• Problem to work on
Go through the listing and copy each line that has the string "given" in it.

• Records shown
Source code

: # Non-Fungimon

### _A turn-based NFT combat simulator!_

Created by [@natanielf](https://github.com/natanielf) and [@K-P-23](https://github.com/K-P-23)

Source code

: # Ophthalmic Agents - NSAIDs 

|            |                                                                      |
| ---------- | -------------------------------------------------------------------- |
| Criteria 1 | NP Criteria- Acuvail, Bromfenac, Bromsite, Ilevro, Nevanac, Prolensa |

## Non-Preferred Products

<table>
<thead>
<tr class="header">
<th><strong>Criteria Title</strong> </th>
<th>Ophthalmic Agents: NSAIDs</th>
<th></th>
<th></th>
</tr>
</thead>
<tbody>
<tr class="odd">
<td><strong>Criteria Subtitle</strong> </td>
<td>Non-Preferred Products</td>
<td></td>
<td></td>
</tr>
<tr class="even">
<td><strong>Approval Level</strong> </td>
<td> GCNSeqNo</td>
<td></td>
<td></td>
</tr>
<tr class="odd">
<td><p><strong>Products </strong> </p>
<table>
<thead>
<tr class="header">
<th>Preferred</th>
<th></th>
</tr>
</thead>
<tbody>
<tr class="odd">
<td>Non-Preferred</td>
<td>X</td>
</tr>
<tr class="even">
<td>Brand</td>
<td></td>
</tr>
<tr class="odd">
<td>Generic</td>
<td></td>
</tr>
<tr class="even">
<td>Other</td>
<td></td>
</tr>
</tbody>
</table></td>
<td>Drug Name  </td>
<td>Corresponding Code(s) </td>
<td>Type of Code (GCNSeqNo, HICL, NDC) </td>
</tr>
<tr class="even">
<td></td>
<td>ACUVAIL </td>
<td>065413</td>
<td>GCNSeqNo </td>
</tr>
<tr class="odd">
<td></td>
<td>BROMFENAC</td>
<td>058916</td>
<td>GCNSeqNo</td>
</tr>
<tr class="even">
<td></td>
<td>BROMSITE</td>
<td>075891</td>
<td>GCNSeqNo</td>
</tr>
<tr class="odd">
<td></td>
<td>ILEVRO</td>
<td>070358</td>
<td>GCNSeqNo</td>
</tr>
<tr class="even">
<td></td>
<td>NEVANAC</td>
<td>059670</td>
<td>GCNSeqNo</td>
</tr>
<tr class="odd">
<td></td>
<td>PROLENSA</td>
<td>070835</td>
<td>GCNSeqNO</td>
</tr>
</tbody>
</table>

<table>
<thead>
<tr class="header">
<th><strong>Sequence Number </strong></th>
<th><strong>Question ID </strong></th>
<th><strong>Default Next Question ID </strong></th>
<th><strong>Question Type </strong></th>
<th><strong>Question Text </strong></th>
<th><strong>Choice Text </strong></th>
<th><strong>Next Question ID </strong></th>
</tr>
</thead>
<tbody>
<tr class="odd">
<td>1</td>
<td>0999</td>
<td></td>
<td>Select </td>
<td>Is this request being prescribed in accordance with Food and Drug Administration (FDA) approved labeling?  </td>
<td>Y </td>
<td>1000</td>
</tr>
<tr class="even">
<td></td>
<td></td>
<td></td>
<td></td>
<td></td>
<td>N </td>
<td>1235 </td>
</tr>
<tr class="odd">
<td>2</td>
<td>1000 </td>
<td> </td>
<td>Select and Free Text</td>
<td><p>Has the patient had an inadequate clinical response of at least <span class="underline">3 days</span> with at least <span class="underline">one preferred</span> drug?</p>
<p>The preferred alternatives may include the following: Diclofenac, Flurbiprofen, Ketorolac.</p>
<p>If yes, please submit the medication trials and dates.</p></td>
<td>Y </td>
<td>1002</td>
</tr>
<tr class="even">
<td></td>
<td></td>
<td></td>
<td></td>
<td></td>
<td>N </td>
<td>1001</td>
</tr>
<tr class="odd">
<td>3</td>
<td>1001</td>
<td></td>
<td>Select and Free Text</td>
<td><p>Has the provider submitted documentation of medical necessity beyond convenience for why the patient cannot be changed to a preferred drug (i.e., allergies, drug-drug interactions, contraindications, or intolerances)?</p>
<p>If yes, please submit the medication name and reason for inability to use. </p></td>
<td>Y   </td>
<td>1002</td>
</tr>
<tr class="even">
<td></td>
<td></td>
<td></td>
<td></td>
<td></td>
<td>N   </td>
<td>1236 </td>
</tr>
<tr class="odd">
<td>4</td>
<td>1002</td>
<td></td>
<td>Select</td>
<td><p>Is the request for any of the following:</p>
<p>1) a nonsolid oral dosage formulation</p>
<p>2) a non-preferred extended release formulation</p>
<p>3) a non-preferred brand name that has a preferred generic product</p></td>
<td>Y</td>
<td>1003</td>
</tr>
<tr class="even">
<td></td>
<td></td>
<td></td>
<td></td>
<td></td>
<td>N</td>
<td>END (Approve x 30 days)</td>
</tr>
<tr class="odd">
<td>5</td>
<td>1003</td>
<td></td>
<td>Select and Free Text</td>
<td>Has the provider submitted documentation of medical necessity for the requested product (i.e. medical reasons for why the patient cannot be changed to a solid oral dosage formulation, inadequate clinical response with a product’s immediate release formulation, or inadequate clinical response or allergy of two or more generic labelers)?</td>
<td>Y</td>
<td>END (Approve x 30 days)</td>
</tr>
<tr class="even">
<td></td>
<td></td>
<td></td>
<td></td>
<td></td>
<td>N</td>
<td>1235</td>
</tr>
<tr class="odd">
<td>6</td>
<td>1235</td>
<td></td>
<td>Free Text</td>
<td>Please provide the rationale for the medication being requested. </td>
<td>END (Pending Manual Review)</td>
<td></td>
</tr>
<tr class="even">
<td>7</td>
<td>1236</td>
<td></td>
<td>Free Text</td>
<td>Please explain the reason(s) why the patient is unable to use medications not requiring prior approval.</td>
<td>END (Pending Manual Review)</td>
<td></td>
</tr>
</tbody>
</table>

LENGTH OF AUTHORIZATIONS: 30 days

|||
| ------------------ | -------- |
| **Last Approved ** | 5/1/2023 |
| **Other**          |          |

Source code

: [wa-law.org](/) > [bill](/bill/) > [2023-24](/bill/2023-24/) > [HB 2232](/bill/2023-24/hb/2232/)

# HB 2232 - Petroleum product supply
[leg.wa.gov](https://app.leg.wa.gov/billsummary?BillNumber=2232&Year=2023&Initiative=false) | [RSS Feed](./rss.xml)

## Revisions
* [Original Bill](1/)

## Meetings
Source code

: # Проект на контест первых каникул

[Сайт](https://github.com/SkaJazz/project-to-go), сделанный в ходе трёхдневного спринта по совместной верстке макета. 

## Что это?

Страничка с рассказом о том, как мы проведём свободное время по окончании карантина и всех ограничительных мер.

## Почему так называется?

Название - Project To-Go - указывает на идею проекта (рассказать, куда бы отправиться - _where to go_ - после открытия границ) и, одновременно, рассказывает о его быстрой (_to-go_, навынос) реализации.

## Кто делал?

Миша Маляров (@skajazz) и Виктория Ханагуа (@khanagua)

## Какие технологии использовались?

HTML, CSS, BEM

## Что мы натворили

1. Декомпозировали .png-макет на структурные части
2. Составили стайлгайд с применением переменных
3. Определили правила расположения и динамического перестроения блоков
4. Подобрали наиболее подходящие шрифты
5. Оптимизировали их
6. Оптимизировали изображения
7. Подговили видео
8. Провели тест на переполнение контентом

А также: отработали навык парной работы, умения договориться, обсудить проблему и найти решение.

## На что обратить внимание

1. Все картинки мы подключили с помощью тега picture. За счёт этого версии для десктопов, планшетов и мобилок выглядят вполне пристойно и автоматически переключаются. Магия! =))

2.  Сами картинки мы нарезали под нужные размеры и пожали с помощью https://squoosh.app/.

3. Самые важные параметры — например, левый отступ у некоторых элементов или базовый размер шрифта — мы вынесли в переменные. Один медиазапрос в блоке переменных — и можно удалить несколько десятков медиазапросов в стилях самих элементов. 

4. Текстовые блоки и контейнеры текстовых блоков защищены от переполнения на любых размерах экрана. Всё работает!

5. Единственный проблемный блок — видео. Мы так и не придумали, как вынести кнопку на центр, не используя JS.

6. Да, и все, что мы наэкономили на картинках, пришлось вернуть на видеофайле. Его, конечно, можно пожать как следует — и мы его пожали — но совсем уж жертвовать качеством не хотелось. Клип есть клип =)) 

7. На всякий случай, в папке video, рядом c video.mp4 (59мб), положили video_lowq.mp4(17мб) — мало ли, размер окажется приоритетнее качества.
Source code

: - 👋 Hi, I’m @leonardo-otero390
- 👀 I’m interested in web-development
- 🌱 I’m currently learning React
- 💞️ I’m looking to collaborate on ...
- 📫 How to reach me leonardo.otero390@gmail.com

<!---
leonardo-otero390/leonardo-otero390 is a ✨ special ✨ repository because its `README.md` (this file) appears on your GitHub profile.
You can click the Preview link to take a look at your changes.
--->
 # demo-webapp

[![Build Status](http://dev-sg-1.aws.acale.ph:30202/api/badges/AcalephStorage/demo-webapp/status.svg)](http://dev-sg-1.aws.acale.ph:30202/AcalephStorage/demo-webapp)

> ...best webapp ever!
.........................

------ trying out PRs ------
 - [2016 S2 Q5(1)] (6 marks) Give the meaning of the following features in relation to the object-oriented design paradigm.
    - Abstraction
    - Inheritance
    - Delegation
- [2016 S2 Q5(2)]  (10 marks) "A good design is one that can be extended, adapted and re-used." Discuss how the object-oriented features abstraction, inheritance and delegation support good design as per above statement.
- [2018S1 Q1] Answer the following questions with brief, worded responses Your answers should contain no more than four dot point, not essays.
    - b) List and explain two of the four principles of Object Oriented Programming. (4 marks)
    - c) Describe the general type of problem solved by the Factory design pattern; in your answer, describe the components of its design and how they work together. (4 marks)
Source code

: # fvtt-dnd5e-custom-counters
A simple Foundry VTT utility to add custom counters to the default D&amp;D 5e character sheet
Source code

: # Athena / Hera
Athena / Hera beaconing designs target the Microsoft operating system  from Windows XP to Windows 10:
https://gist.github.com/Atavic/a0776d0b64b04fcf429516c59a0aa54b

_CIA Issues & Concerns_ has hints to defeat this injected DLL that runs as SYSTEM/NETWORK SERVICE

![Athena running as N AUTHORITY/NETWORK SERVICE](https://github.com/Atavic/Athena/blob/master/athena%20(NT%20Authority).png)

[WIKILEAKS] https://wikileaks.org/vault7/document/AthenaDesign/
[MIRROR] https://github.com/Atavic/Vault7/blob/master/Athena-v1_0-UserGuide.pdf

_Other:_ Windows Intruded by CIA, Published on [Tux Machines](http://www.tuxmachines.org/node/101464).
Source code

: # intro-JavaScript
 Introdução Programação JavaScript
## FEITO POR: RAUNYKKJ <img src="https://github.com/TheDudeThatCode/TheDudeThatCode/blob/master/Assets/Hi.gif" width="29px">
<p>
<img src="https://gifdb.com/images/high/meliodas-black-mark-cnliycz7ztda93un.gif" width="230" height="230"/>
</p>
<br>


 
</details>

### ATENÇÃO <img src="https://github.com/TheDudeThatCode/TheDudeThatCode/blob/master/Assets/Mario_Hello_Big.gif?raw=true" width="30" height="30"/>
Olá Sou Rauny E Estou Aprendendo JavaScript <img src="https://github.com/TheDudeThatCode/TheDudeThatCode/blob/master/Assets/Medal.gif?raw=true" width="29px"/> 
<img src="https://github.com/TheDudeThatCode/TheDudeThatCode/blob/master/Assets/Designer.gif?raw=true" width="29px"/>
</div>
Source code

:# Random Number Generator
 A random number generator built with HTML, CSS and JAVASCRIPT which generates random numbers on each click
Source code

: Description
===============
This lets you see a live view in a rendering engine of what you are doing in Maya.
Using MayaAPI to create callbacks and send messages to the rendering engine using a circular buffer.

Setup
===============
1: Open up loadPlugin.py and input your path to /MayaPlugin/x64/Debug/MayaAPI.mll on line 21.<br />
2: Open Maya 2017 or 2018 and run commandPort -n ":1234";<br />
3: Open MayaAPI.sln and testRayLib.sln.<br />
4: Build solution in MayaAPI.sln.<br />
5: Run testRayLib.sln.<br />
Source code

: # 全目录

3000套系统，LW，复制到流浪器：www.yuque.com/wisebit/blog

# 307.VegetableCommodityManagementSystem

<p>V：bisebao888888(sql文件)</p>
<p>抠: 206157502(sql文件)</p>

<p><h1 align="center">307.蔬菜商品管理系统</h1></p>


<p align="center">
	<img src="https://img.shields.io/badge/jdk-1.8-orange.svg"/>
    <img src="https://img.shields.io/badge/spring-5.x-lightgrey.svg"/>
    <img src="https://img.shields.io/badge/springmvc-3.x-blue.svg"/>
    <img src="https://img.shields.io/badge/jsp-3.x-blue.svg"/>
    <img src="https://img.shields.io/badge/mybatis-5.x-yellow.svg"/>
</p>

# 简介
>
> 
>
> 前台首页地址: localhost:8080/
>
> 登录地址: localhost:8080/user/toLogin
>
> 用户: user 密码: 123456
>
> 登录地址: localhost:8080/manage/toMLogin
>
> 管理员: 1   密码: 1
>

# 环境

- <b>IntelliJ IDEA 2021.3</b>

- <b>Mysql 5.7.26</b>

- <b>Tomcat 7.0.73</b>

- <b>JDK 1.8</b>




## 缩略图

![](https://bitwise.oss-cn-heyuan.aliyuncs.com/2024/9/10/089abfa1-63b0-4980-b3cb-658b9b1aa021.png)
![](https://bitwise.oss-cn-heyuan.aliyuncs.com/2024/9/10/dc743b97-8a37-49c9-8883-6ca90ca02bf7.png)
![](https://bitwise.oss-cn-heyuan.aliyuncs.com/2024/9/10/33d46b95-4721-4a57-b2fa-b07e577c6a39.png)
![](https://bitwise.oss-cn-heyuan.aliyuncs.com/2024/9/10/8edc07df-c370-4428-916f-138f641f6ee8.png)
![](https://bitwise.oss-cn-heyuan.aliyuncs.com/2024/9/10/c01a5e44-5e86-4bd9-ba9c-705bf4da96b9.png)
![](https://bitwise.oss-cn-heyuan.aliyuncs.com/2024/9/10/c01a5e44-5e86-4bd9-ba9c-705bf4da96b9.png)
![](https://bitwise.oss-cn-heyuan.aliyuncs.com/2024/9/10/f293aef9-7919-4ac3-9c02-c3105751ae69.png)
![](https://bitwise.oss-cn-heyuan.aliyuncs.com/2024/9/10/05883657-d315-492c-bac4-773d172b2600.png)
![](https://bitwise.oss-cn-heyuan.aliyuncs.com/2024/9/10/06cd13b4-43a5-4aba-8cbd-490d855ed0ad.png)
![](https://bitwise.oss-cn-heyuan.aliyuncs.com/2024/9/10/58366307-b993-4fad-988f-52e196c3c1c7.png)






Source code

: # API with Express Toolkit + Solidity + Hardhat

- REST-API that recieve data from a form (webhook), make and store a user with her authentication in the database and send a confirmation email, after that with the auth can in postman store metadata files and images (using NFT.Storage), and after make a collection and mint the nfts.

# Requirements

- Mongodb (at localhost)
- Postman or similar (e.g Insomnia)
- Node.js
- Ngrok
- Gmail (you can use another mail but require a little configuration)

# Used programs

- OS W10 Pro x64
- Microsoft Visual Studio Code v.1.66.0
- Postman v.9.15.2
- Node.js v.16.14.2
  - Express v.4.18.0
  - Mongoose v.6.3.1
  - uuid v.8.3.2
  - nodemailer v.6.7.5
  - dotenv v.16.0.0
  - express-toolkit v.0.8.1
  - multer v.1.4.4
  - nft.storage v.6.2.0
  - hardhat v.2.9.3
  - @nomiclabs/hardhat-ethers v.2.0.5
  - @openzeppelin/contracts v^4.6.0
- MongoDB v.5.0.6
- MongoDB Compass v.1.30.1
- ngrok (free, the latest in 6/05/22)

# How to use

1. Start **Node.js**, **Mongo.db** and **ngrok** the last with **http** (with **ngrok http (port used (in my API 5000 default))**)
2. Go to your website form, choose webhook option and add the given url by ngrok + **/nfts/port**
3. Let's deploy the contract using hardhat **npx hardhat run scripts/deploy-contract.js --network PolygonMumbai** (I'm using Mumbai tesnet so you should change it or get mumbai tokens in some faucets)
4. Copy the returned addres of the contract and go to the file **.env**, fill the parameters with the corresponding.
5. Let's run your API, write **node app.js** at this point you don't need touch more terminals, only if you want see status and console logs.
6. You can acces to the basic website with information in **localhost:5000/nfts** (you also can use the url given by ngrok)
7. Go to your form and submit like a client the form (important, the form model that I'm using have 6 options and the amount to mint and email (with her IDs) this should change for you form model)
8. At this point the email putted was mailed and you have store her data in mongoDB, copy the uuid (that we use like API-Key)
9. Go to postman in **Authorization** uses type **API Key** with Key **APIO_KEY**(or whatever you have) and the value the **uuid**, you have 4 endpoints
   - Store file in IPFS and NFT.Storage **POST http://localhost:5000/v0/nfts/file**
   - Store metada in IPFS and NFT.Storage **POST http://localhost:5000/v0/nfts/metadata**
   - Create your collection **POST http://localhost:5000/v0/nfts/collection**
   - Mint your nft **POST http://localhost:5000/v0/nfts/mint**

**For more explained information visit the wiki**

• Answer box
2. Go to your website form, choose webhook option and add the given url by ngrok + **/nfts/port**
6. You can acces to the basic website with information in **localhost:5000/nfts** (you also can use the url given by ngrok)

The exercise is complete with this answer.